===== Material provided =====

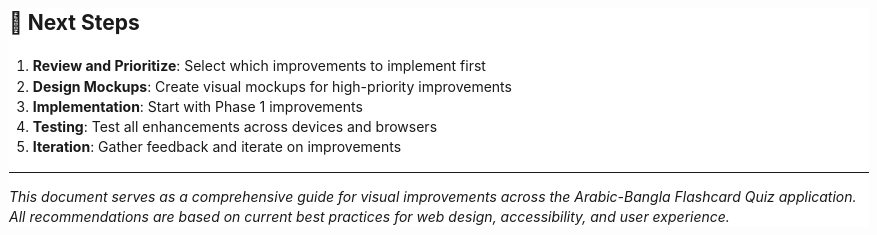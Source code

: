 
## 🔄 Next Steps

1. **Review and Prioritize**: Select which improvements to implement first
2. **Design Mockups**: Create visual mockups for high-priority improvements
3. **Implementation**: Start with Phase 1 improvements
4. **Testing**: Test all enhancements across devices and browsers
5. **Iteration**: Gather feedback and iterate on improvements

---

_This document serves as a comprehensive guide for visual improvements across the Arabic-Bangla Flashcard Quiz application. All recommendations are based on current best practices for web design, accessibility, and user experience._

=====

- _Exercise_: Go through the listing above and write it out again exactly, dropping the pictures.

- _Written response_:
Source code

: 
## 🔄 Next Steps

1. **Review and Prioritize**: Select which improvements to implement first
2. **Design Mockups**: Create visual mockups for high-priority improvements
3. **Implementation**: Start with Phase 1 improvements
4. **Testing**: Test all enhancements across devices and browsers
5. **Iteration**: Gather feedback and iterate on improvements

---

_This document serves as a comprehensive guide for visual improvements across the Arabic-Bangla Flashcard Quiz application. All recommendations are based on current best practices for web design, accessibility, and user experience._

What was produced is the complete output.